目的构建细粒棘球蚴（Echinococcus granulosus，EG）2热休克蛋白70（heat shock protein，2HSPT0）表达重组质粒，原核表达及纯化重组蛋白，并对重组蛋白进行免疫学特性的初步鉴定。方法从EG2HSP70／pGEM-T／JM109质粒中分离EG2HSP70目的基因，将此片段重组入表达载体pGEX-6P-1后转化入大肠杆菌BL21，鉴定后以IPTG诱导表达，通过SDS-PAGE检测其表达水平，用亲和层析纯化并分离重组蛋白，利用Western blot来鉴定重组蛋白的免疫学特性。结果酶切鉴定及测序分析表明，成功构建细粒棘球蚴pGEX-6P-1／EG2HSP70重组质粒；IPTG诱导表达后，融合蛋白占菌体总蛋白的39％，占裂解物上清总蛋白的70．4%，表明重组的EG2HSP70基因能在BL21中高效表达，表达的蛋白大部分以可溶性状态存在。亲和层析法纯化重组蛋白EG2HSP70，通过Western blot证实该重组蛋白能被细粒棘球蚴囊壁免疫兔血清识别。
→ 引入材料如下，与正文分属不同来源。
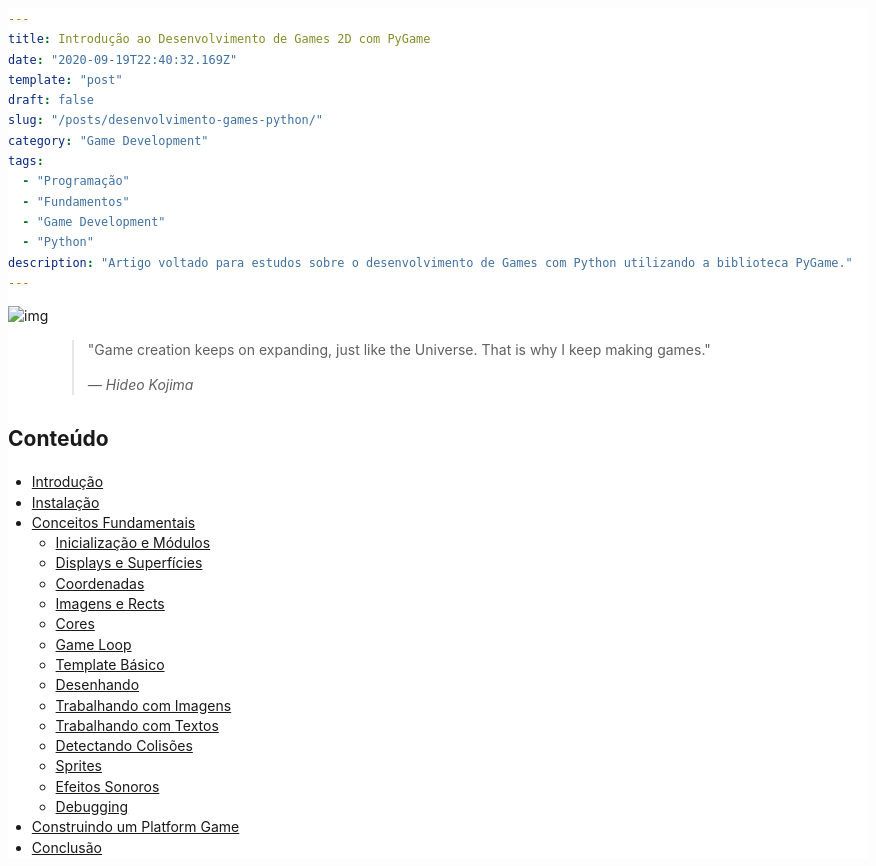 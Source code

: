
 ```yaml
---
title: Introdução ao Desenvolvimento de Games 2D com PyGame
date: "2020-09-19T22:40:32.169Z"
template: "post"
draft: false
slug: "/posts/desenvolvimento-games-python/"
category: "Game Development"
tags:
  - "Programação"
  - "Fundamentos"
  - "Game Development"
  - "Python"
description: "Artigo voltado para estudos sobre o desenvolvimento de Games com Python utilizando a biblioteca PyGame."
---
```


![img](https://raw.githubusercontent.com/the-akira/PyGameDev/master/Images/pygame.png)

<figure>
    <blockquote>
        <p>"Game creation keeps on expanding, just like the Universe. That is why I keep making games."</p>
        <footer>
            <cite>— Hideo Kojima</cite>
        </footer>
    </blockquote>
</figure>

## Conteúdo

- [Introdução](#introdução)
- [Instalação](#instalação)
- [Conceitos Fundamentais](#conceitos-fundamentais)
	- [Inicialização e Módulos](#inicialização-e-módulos)
	- [Displays e Superfícies](#displays-e-superfícies)
	- [Coordenadas](#coordenadas)
	- [Imagens e Rects](#imagens-e-rects)
	- [Cores](#cores)
	- [Game Loop](#game-loop)
	- [Template Básico](#template-básico)
	- [Desenhando](#desenhando)
	- [Trabalhando com Imagens](#trabalhando-com-imagens)
	- [Trabalhando com Textos](#trabalhando-com-textos)
	- [Detectando Colisões](#detectando-colisões)
	- [Sprites](#sprites)
	- [Efeitos Sonoros](#efeitos-sonoros)
    - [Debugging](#debugging)
- [Construindo um Platform Game](#construindo-um-platform-game)
- [Conclusão](#conclusão)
结论成功构建细粒棘球蚴中国大陆株pGEX-6P-1／EG2HSP70重组质粒，重组的EG2HSP70能够高效表达，表达的EG2HSP70具有免疫学活性。

英文摘要：

To construct a recombinant plasmid carrying heat shock protein 70 from Echinococcus granulosus, to express prokaryotically, to purify the recombinant protein and to identify the immunogenicity of its recombinant protein, the recombinant protein was obtained after the EGZHSP70 gene had been separated from EGZHSP70/ pGEM-T/JM109,inserted into expressive plasmid vector pGEX-6P-1 and expressed in E. coli BL21 under the induction of IPTG. Results of the induced expression level was detected by SDS-PAGE. The recombinant protein was purified by affinity chromatography and its biological activity was tested by Western blot analysis. The recombinant plasmid pGEX-6P-I/EG2HSP70 of Echinococcus granulosus has been constructed successfully and confirmed by restriction endonuclease analysis and DNA sequencing analysis. The expressed protein detected by SDS-PAGE was up to 39 % in total bacterical protein and 70.4 % in the total protein of cell lysate supernatants respectively,which demonstrated the recombinant EG2 HSP70 gene could be expressed in BL21 cells with high efficiency and the expressed proteins were mainly soluble. The recombinant protein was purified by affinity chromatography. Western blot revealed that the recombinant protein could be recognized by the sera from the rabbits immunized with EG. The recombinant plasmid EG2HSP70/pGEX-6P-1 of Echinococcus granulosus was successfully constructed and EG2HSP70 gene could be expressed in BL21 cells with high efficiency. Also the expressed proteins possess higher immunogenicity.